Transcribe each entry. Change nothing.

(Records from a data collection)
==============================

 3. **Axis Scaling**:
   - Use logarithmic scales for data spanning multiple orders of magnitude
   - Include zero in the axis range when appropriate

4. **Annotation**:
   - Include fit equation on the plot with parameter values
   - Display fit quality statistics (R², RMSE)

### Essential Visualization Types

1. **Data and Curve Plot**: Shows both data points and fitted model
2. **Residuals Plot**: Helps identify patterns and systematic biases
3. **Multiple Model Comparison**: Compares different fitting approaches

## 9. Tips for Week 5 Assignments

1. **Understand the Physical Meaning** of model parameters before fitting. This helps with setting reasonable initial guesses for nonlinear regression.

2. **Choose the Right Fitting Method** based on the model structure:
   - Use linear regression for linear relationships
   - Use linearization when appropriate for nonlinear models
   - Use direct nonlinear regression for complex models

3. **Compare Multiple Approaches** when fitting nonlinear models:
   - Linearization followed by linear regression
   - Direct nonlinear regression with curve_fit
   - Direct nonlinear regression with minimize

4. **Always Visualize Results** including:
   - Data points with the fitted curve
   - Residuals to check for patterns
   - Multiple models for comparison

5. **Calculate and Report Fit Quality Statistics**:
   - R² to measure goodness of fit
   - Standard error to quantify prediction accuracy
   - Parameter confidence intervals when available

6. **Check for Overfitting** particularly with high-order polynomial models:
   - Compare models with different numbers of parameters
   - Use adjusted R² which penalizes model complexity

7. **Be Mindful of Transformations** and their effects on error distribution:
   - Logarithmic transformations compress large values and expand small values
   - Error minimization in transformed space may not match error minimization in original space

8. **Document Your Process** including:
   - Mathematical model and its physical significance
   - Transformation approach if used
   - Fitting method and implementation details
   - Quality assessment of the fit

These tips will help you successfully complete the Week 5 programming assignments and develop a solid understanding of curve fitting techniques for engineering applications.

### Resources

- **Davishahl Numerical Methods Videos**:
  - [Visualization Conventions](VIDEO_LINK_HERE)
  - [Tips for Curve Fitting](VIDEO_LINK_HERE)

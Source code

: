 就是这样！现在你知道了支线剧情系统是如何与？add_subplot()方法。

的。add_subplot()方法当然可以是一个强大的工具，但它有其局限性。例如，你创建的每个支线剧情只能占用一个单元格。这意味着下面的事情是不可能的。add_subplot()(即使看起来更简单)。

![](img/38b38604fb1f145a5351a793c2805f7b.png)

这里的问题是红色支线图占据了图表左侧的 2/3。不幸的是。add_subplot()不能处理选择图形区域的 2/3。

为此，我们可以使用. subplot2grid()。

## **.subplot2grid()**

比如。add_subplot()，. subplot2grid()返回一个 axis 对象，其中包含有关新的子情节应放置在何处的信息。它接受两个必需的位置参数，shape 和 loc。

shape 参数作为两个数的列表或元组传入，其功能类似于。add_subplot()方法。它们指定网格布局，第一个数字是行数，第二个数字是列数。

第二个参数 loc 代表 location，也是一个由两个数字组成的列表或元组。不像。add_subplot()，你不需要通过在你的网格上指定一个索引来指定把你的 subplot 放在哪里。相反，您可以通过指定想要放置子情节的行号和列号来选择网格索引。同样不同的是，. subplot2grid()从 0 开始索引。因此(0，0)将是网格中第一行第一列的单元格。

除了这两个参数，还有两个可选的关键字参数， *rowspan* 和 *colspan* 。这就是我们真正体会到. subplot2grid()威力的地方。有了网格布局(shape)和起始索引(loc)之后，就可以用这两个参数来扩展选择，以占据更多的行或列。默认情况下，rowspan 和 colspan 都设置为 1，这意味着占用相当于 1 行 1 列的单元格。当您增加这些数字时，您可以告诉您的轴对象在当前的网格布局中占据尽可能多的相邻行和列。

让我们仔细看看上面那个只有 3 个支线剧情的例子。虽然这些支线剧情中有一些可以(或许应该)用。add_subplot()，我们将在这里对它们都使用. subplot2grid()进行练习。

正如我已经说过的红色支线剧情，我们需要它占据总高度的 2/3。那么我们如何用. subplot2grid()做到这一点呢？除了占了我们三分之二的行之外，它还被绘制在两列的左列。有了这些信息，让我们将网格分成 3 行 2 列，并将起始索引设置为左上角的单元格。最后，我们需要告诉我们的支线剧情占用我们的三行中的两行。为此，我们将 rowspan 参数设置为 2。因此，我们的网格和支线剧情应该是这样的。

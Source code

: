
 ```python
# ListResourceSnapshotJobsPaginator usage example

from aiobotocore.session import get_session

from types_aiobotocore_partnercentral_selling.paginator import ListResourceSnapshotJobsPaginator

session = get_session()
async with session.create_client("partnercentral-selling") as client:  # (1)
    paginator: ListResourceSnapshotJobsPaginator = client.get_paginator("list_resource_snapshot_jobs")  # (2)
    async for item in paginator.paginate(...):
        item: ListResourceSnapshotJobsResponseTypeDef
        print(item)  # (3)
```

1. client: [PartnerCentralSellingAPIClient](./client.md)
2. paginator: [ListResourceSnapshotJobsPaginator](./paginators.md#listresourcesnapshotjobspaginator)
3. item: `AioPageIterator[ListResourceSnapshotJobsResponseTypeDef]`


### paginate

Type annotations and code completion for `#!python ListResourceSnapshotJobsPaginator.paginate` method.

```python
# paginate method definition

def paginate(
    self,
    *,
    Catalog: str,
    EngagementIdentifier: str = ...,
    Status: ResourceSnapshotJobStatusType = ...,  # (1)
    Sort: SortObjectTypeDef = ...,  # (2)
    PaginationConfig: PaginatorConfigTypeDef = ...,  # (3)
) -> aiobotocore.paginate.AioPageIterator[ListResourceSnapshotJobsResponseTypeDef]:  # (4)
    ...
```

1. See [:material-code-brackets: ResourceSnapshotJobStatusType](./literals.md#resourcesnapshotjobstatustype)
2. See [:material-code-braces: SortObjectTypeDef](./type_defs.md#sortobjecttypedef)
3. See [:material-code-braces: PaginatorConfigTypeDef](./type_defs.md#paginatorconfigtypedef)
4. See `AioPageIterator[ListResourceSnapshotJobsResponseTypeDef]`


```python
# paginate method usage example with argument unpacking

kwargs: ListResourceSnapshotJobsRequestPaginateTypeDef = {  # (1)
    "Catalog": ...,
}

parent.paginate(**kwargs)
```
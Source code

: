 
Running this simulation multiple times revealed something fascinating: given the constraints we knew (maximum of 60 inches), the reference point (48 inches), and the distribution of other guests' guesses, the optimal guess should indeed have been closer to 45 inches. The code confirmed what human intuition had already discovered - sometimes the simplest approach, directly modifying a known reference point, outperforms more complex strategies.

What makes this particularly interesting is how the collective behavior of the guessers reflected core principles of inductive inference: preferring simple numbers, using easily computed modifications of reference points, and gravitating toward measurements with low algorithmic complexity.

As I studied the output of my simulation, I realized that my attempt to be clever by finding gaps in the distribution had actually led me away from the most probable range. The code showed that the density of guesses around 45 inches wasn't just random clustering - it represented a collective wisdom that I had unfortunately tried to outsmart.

==============================

THE COMPLETED TASK:
 3. **Axis Scaling**:
   - Use logarithmic scales for data spanning multiple orders of magnitude
   - Include zero in the axis range when appropriate

4. **Annotation**:
   - Include fit equation on the plot with parameter values
   - Display fit quality statistics (R², RMSE)

### Essential Visualization Types

1. **Data and Curve Plot**: Shows both data points and fitted model
2. **Residuals Plot**: Helps identify patterns and systematic biases
3. **Multiple Model Comparison**: Compares different fitting approaches

## 9. Tips for Week 5 Assignments

1. **Understand the Physical Meaning** of model parameters before fitting. This helps with setting reasonable initial guesses for nonlinear regression.

2. **Choose the Right Fitting Method** based on the model structure:
   - Use linear regression for linear relationships
   - Use linearization when appropriate for nonlinear models
   - Use direct nonlinear regression for complex models

3. **Compare Multiple Approaches** when fitting nonlinear models:
   - Linearization followed by linear regression
   - Direct nonlinear regression with curve_fit
   - Direct nonlinear regression with minimize

4. **Always Visualize Results** including:
   - Data points with the fitted curve
   - Residuals to check for patterns
   - Multiple models for comparison

5. **Calculate and Report Fit Quality Statistics**:
   - R² to measure goodness of fit
   - Standard error to quantify prediction accuracy
   - Parameter confidence intervals when available

6. **Check for Overfitting** particularly with high-order polynomial models:
   - Compare models with different numbers of parameters
   - Use adjusted R² which penalizes model complexity

7. **Be Mindful of Transformations** and their effects on error distribution:
   - Logarithmic transformations compress large values and expand small values
   - Error minimization in transformed space may not match error minimization in original space

8. **Document Your Process** including:
   - Mathematical model and its physical significance
   - Transformation approach if used
   - Fitting method and implementation details
   - Quality assessment of the fit

These tips will help you successfully complete the Week 5 programming assignments and develop a solid understanding of curve fitting techniques for engineering applications.

### Resources

- **Davishahl Numerical Methods Videos**:
  - [Visualization Conventions](VIDEO_LINK_HERE)
  - [Tips for Curve Fitting](VIDEO_LINK_HERE)

Source code

: 就是这样！现在你知道了支线剧情系统是如何与？add_subplot()方法。

的。add_subplot()方法当然可以是一个强大的工具，但它有其局限性。例如，你创建的每个支线剧情只能占用一个单元格。这意味着下面的事情是不可能的。add_subplot()(即使看起来更简单)。

![](img/38b38604fb1f145a5351a793c2805f7b.png)

这里的问题是红色支线图占据了图表左侧的 2/3。不幸的是。add_subplot()不能处理选择图形区域的 2/3。

为此，我们可以使用. subplot2grid()。

## **.subplot2grid()**

比如。add_subplot()，. subplot2grid()返回一个 axis 对象，其中包含有关新的子情节应放置在何处的信息。它接受两个必需的位置参数，shape 和 loc。

shape 参数作为两个数的列表或元组传入，其功能类似于。add_subplot()方法。它们指定网格布局，第一个数字是行数，第二个数字是列数。

第二个参数 loc 代表 location，也是一个由两个数字组成的列表或元组。不像。add_subplot()，你不需要通过在你的网格上指定一个索引来指定把你的 subplot 放在哪里。相反，您可以通过指定想要放置子情节的行号和列号来选择网格索引。同样不同的是，. subplot2grid()从 0 开始索引。因此(0，0)将是网格中第一行第一列的单元格。

除了这两个参数，还有两个可选的关键字参数， *rowspan* 和 *colspan* 。这就是我们真正体会到. subplot2grid()威力的地方。有了网格布局(shape)和起始索引(loc)之后，就可以用这两个参数来扩展选择，以占据更多的行或列。默认情况下，rowspan 和 colspan 都设置为 1，这意味着占用相当于 1 行 1 列的单元格。当您增加这些数字时，您可以告诉您的轴对象在当前的网格布局中占据尽可能多的相邻行和列。

让我们仔细看看上面那个只有 3 个支线剧情的例子。虽然这些支线剧情中有一些可以(或许应该)用。add_subplot()，我们将在这里对它们都使用. subplot2grid()进行练习。

正如我已经说过的红色支线剧情，我们需要它占据总高度的 2/3。那么我们如何用. subplot2grid()做到这一点呢？除了占了我们三分之二的行之外，它还被绘制在两列的左列。有了这些信息，让我们将网格分成 3 行 2 列，并将起始索引设置为左上角的单元格。最后，我们需要告诉我们的支线剧情占用我们的三行中的两行。为此，我们将 rowspan 参数设置为 2。因此，我们的网格和支线剧情应该是这样的。

Source code

:
 ```python
# ListResourceSnapshotJobsPaginator usage example

from aiobotocore.session import get_session

from types_aiobotocore_partnercentral_selling.paginator import ListResourceSnapshotJobsPaginator

session = get_session()
async with session.create_client("partnercentral-selling") as client:  # (1)
    paginator: ListResourceSnapshotJobsPaginator = client.get_paginator("list_resource_snapshot_jobs")  # (2)
    async for item in paginator.paginate(...):
        item: ListResourceSnapshotJobsResponseTypeDef
        print(item)  # (3)
```

1. client: [PartnerCentralSellingAPIClient](./client.md)
2. paginator: [ListResourceSnapshotJobsPaginator](./paginators.md#listresourcesnapshotjobspaginator)
3. item: `AioPageIterator[ListResourceSnapshotJobsResponseTypeDef]`


### paginate

Type annotations and code completion for `#!python ListResourceSnapshotJobsPaginator.paginate` method.

```python
# paginate method definition

def paginate(
    self,
    *,
    Catalog: str,
    EngagementIdentifier: str = ...,
    Status: ResourceSnapshotJobStatusType = ...,  # (1)
    Sort: SortObjectTypeDef = ...,  # (2)
    PaginationConfig: PaginatorConfigTypeDef = ...,  # (3)
) -> aiobotocore.paginate.AioPageIterator[ListResourceSnapshotJobsResponseTypeDef]:  # (4)
    ...
```

1. See [:material-code-brackets: ResourceSnapshotJobStatusType](./literals.md#resourcesnapshotjobstatustype)
2. See [:material-code-braces: SortObjectTypeDef](./type_defs.md#sortobjecttypedef)
3. See [:material-code-braces: PaginatorConfigTypeDef](./type_defs.md#paginatorconfigtypedef)
4. See `AioPageIterator[ListResourceSnapshotJobsResponseTypeDef]`


```python
# paginate method usage example with argument unpacking

kwargs: ListResourceSnapshotJobsRequestPaginateTypeDef = {  # (1)
    "Catalog": ...,
}

parent.paginate(**kwargs)
```
Source code

: 
Running this simulation multiple times revealed something fascinating: given the constraints we knew (maximum of 60 inches), the reference point (48 inches), and the distribution of other guests' guesses, the optimal guess should indeed have been closer to 45 inches. The code confirmed what human intuition had already discovered - sometimes the simplest approach, directly modifying a known reference point, outperforms more complex strategies.

What makes this particularly interesting is how the collective behavior of the guessers reflected core principles of inductive inference: preferring simple numbers, using easily computed modifications of reference points, and gravitating toward measurements with low algorithmic complexity.

As I studied the output of my simulation, I realized that my attempt to be clever by finding gaps in the distribution had actually led me away from the most probable range. The code showed that the density of guesses around 45 inches wasn't just random clustering - it represented a collective wisdom that I had unfortunately tried to outsmart.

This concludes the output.